▸ Data to process
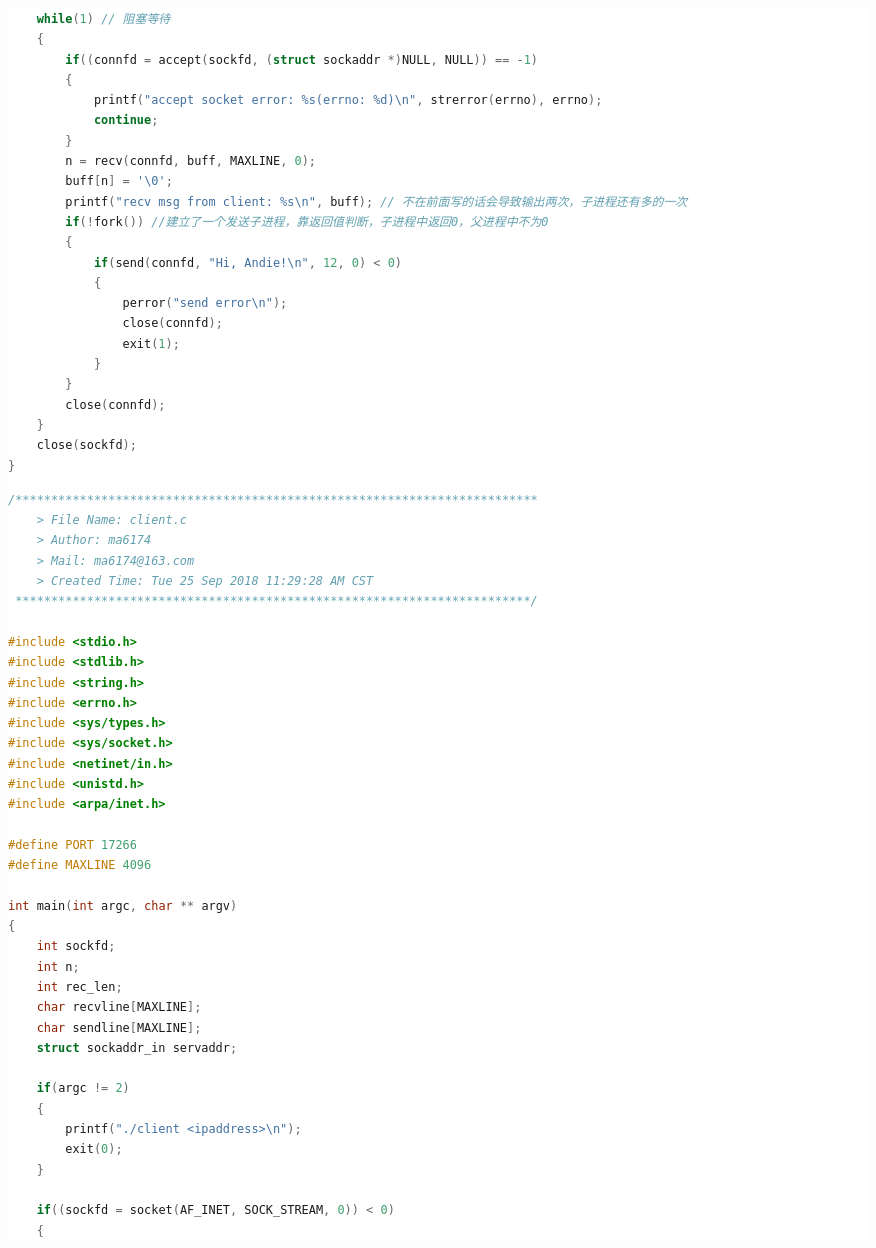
 ```c
	while(1) // 阻塞等待
	{
		if((connfd = accept(sockfd, (struct sockaddr *)NULL, NULL)) == -1)
		{
			printf("accept socket error: %s(errno: %d)\n", strerror(errno), errno);
			continue;
		}
		n = recv(connfd, buff, MAXLINE, 0);
		buff[n] = '\0';
		printf("recv msg from client: %s\n", buff); // 不在前面写的话会导致输出两次，子进程还有多的一次
		if(!fork()) //建立了一个发送子进程，靠返回值判断，子进程中返回0，父进程中不为0
		{
			if(send(connfd, "Hi, Andie!\n", 12, 0) < 0)
			{
				perror("send error\n");
				close(connfd);
				exit(1);
			}
		}
		close(connfd);
	}
	close(sockfd);
}

```

```c
/*************************************************************************
	> File Name: client.c
	> Author: ma6174
	> Mail: ma6174@163.com 
	> Created Time: Tue 25 Sep 2018 11:29:28 AM CST
 ************************************************************************/

#include <stdio.h>
#include <stdlib.h>
#include <string.h>
#include <errno.h>
#include <sys/types.h>
#include <sys/socket.h>
#include <netinet/in.h>
#include <unistd.h>
#include <arpa/inet.h>

#define PORT 17266
#define MAXLINE 4096

int main(int argc, char ** argv)
{
	int sockfd;
	int n;
	int rec_len;
	char recvline[MAXLINE];
	char sendline[MAXLINE];
	struct sockaddr_in servaddr;

    if(argc != 2)
	{
		printf("./client <ipaddress>\n");
		exit(0);
	}

	if((sockfd = socket(AF_INET, SOCK_STREAM, 0)) < 0)
	{
```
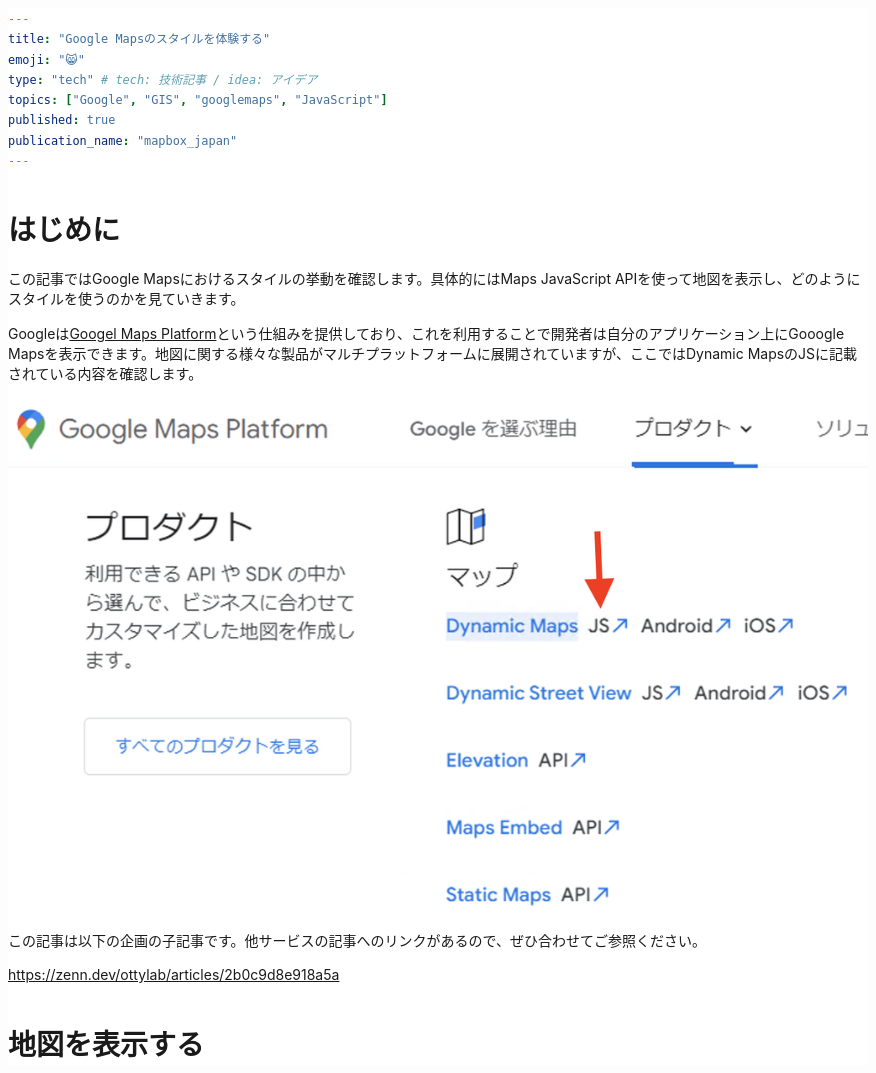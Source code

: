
 ```yaml
---
title: "Google Mapsのスタイルを体験する"
emoji: "😸"
type: "tech" # tech: 技術記事 / idea: アイデア
topics: ["Google", "GIS", "googlemaps", "JavaScript"]
published: true
publication_name: "mapbox_japan"
---
```


# はじめに

この記事ではGoogle Mapsにおけるスタイルの挙動を確認します。具体的にはMaps JavaScript APIを使って地図を表示し、どのようにスタイルを使うのかを見ていきます。

Googleは[Googel Maps Platform](https://mapsplatform.google.com/)という仕組みを提供しており、これを利用することで開発者は自分のアプリケーション上にGooogle Mapsを表示できます。地図に関する様々な製品がマルチプラットフォームに展開されていますが、ここではDynamic MapsのJSに記載されている内容を確認します。

![Dynamic MapsのJS](/images/articles/3c08f8e7b37f9a/google_00.png)

この記事は以下の企画の子記事です。他サービスの記事へのリンクがあるので、ぜひ合わせてご参照ください。

https://zenn.dev/ottylab/articles/2b0c9d8e918a5a


# 地図を表示する
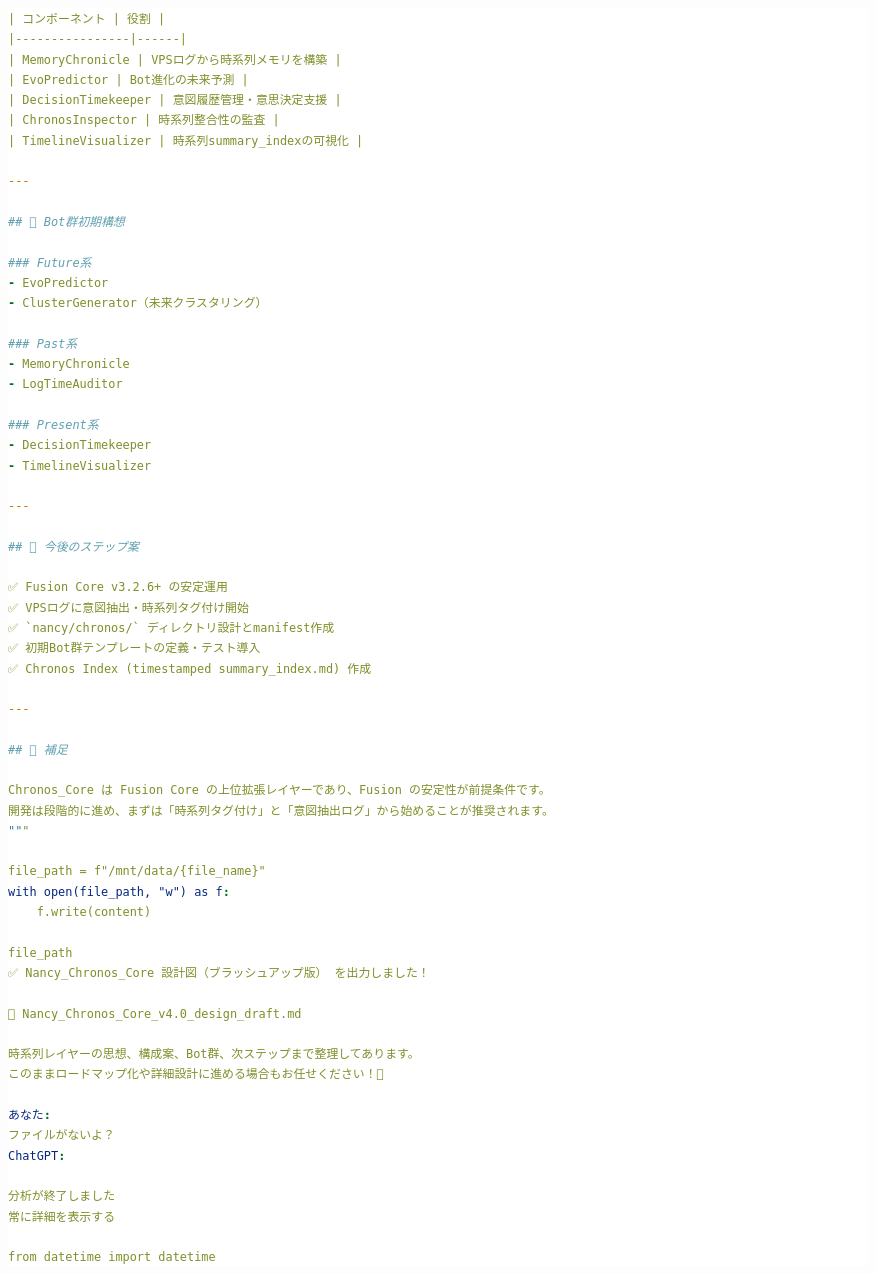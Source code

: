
 ```yaml
| コンポーネント | 役割 |
|----------------|------|
| MemoryChronicle | VPSログから時系列メモリを構築 |
| EvoPredictor | Bot進化の未来予測 |
| DecisionTimekeeper | 意図履歴管理・意思決定支援 |
| ChronosInspector | 時系列整合性の監査 |
| TimelineVisualizer | 時系列summary_indexの可視化 |

---

## 🐾 Bot群初期構想

### Future系
- EvoPredictor
- ClusterGenerator（未来クラスタリング）

### Past系
- MemoryChronicle
- LogTimeAuditor

### Present系
- DecisionTimekeeper
- TimelineVisualizer

---

## 🌱 今後のステップ案

✅ Fusion Core v3.2.6+ の安定運用  
✅ VPSログに意図抽出・時系列タグ付け開始  
✅ `nancy/chronos/` ディレクトリ設計とmanifest作成  
✅ 初期Bot群テンプレートの定義・テスト導入  
✅ Chronos Index (timestamped summary_index.md) 作成

---

## 🧠 補足

Chronos_Core は Fusion Core の上位拡張レイヤーであり、Fusion の安定性が前提条件です。  
開発は段階的に進め、まずは「時系列タグ付け」と「意図抽出ログ」から始めることが推奨されます。
"""

file_path = f"/mnt/data/{file_name}"
with open(file_path, "w") as f:
    f.write(content)

file_path
✅ Nancy_Chronos_Core 設計図（ブラッシュアップ版） を出力しました！

📄 Nancy_Chronos_Core_v4.0_design_draft.md

時系列レイヤーの思想、構成案、Bot群、次ステップまで整理してあります。
このままロードマップ化や詳細設計に進める場合もお任せください！📘 

あなた:
ファイルがないよ？
ChatGPT:

分析が終了しました
常に詳細を表示する

from datetime import datetime

```
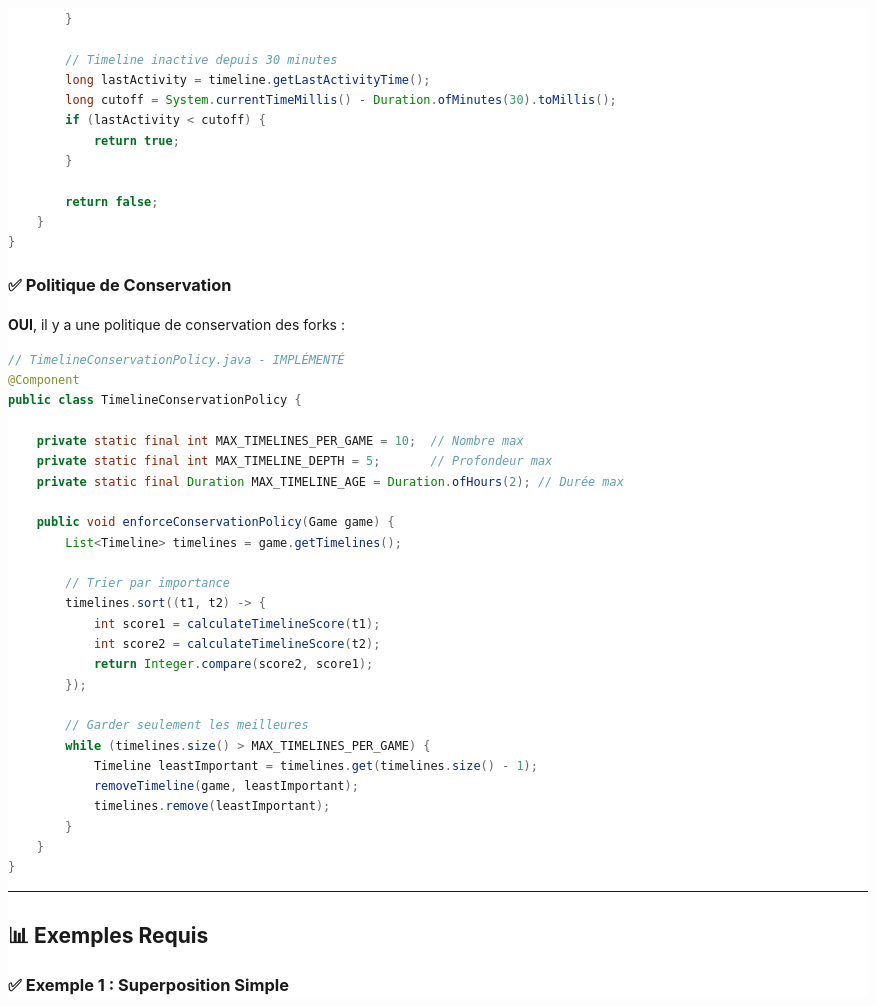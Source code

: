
 ```java
        }
        
        // Timeline inactive depuis 30 minutes
        long lastActivity = timeline.getLastActivityTime();
        long cutoff = System.currentTimeMillis() - Duration.ofMinutes(30).toMillis();
        if (lastActivity < cutoff) {
            return true;
        }
        
        return false;
    }
}
```

### **✅ Politique de Conservation**

**OUI**, il y a une politique de conservation des forks :

```java
// TimelineConservationPolicy.java - IMPLÉMENTÉ
@Component
public class TimelineConservationPolicy {
    
    private static final int MAX_TIMELINES_PER_GAME = 10;  // Nombre max
    private static final int MAX_TIMELINE_DEPTH = 5;       // Profondeur max
    private static final Duration MAX_TIMELINE_AGE = Duration.ofHours(2); // Durée max
    
    public void enforceConservationPolicy(Game game) {
        List<Timeline> timelines = game.getTimelines();
        
        // Trier par importance
        timelines.sort((t1, t2) -> {
            int score1 = calculateTimelineScore(t1);
            int score2 = calculateTimelineScore(t2);
            return Integer.compare(score2, score1);
        });
        
        // Garder seulement les meilleures
        while (timelines.size() > MAX_TIMELINES_PER_GAME) {
            Timeline leastImportant = timelines.get(timelines.size() - 1);
            removeTimeline(game, leastImportant);
            timelines.remove(leastImportant);
        }
    }
}
```

---

## 📊 Exemples Requis

### **✅ Exemple 1 : Superposition Simple**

▸ Exercise
All records above are to be printed exactly, minus the pictures they contain.

▸ Written solution
 ```c
	while(1) // 阻塞等待
	{
		if((connfd = accept(sockfd, (struct sockaddr *)NULL, NULL)) == -1)
		{
			printf("accept socket error: %s(errno: %d)\n", strerror(errno), errno);
			continue;
		}
		n = recv(connfd, buff, MAXLINE, 0);
		buff[n] = '\0';
		printf("recv msg from client: %s\n", buff); // 不在前面写的话会导致输出两次，子进程还有多的一次
		if(!fork()) //建立了一个发送子进程，靠返回值判断，子进程中返回0，父进程中不为0
		{
			if(send(connfd, "Hi, Andie!\n", 12, 0) < 0)
			{
				perror("send error\n");
				close(connfd);
				exit(1);
			}
		}
		close(connfd);
	}
	close(sockfd);
}

```

```c
/*************************************************************************
	> File Name: client.c
	> Author: ma6174
	> Mail: ma6174@163.com 
	> Created Time: Tue 25 Sep 2018 11:29:28 AM CST
 ************************************************************************/

#include <stdio.h>
#include <stdlib.h>
#include <string.h>
#include <errno.h>
#include <sys/types.h>
#include <sys/socket.h>
#include <netinet/in.h>
#include <unistd.h>
#include <arpa/inet.h>

#define PORT 17266
#define MAXLINE 4096

int main(int argc, char ** argv)
{
	int sockfd;
	int n;
	int rec_len;
	char recvline[MAXLINE];
	char sendline[MAXLINE];
	struct sockaddr_in servaddr;

    if(argc != 2)
	{
		printf("./client <ipaddress>\n");
		exit(0);
	}

	if((sockfd = socket(AF_INET, SOCK_STREAM, 0)) < 0)
	{
```
Source code

:
 ```yaml
---
title: "Google Mapsのスタイルを体験する"
emoji: "😸"
type: "tech" # tech: 技術記事 / idea: アイデア
topics: ["Google", "GIS", "googlemaps", "JavaScript"]
published: true
publication_name: "mapbox_japan"
---
```


# はじめに

この記事ではGoogle Mapsにおけるスタイルの挙動を確認します。具体的にはMaps JavaScript APIを使って地図を表示し、どのようにスタイルを使うのかを見ていきます。

Googleは[Googel Maps Platform](https://mapsplatform.google.com/)という仕組みを提供しており、これを利用することで開発者は自分のアプリケーション上にGooogle Mapsを表示できます。地図に関する様々な製品がマルチプラットフォームに展開されていますが、ここではDynamic MapsのJSに記載されている内容を確認します。

![Dynamic MapsのJS](/images/articles/3c08f8e7b37f9a/google_00.png)

この記事は以下の企画の子記事です。他サービスの記事へのリンクがあるので、ぜひ合わせてご参照ください。

https://zenn.dev/ottylab/articles/2b0c9d8e918a5a


# 地図を表示する
Source code

:
 ```yaml
| コンポーネント | 役割 |
|----------------|------|
| MemoryChronicle | VPSログから時系列メモリを構築 |
| EvoPredictor | Bot進化の未来予測 |
| DecisionTimekeeper | 意図履歴管理・意思決定支援 |
| ChronosInspector | 時系列整合性の監査 |
| TimelineVisualizer | 時系列summary_indexの可視化 |

---

## 🐾 Bot群初期構想

### Future系
- EvoPredictor
- ClusterGenerator（未来クラスタリング）

### Past系
- MemoryChronicle
- LogTimeAuditor

### Present系
- DecisionTimekeeper
- TimelineVisualizer

---

## 🌱 今後のステップ案

✅ Fusion Core v3.2.6+ の安定運用  
✅ VPSログに意図抽出・時系列タグ付け開始  
✅ `nancy/chronos/` ディレクトリ設計とmanifest作成  
✅ 初期Bot群テンプレートの定義・テスト導入  
✅ Chronos Index (timestamped summary_index.md) 作成

---

## 🧠 補足

Chronos_Core は Fusion Core の上位拡張レイヤーであり、Fusion の安定性が前提条件です。  
開発は段階的に進め、まずは「時系列タグ付け」と「意図抽出ログ」から始めることが推奨されます。
"""

file_path = f"/mnt/data/{file_name}"
with open(file_path, "w") as f:
    f.write(content)

file_path
✅ Nancy_Chronos_Core 設計図（ブラッシュアップ版） を出力しました！

📄 Nancy_Chronos_Core_v4.0_design_draft.md

時系列レイヤーの思想、構成案、Bot群、次ステップまで整理してあります。
このままロードマップ化や詳細設計に進める場合もお任せください！📘 

あなた:
ファイルがないよ？
ChatGPT:

分析が終了しました
常に詳細を表示する

from datetime import datetime

```
Source code

:
 ```java
        }
        
        // Timeline inactive depuis 30 minutes
        long lastActivity = timeline.getLastActivityTime();
        long cutoff = System.currentTimeMillis() - Duration.ofMinutes(30).toMillis();
        if (lastActivity < cutoff) {
            return true;
        }
        
        return false;
    }
}
```

### **✅ Politique de Conservation**

**OUI**, il y a une politique de conservation des forks :

```java
// TimelineConservationPolicy.java - IMPLÉMENTÉ
@Component
public class TimelineConservationPolicy {
    
    private static final int MAX_TIMELINES_PER_GAME = 10;  // Nombre max
    private static final int MAX_TIMELINE_DEPTH = 5;       // Profondeur max
    private static final Duration MAX_TIMELINE_AGE = Duration.ofHours(2); // Durée max
    
    public void enforceConservationPolicy(Game game) {
        List<Timeline> timelines = game.getTimelines();
        
        // Trier par importance
        timelines.sort((t1, t2) -> {
            int score1 = calculateTimelineScore(t1);
            int score2 = calculateTimelineScore(t2);
            return Integer.compare(score2, score1);
        });
        
        // Garder seulement les meilleures
        while (timelines.size() > MAX_TIMELINES_PER_GAME) {
            Timeline leastImportant = timelines.get(timelines.size() - 1);
            removeTimeline(game, leastImportant);
            timelines.remove(leastImportant);
        }
    }
}
```

---

## 📊 Exemples Requis

### **✅ Exemple 1 : Superposition Simple**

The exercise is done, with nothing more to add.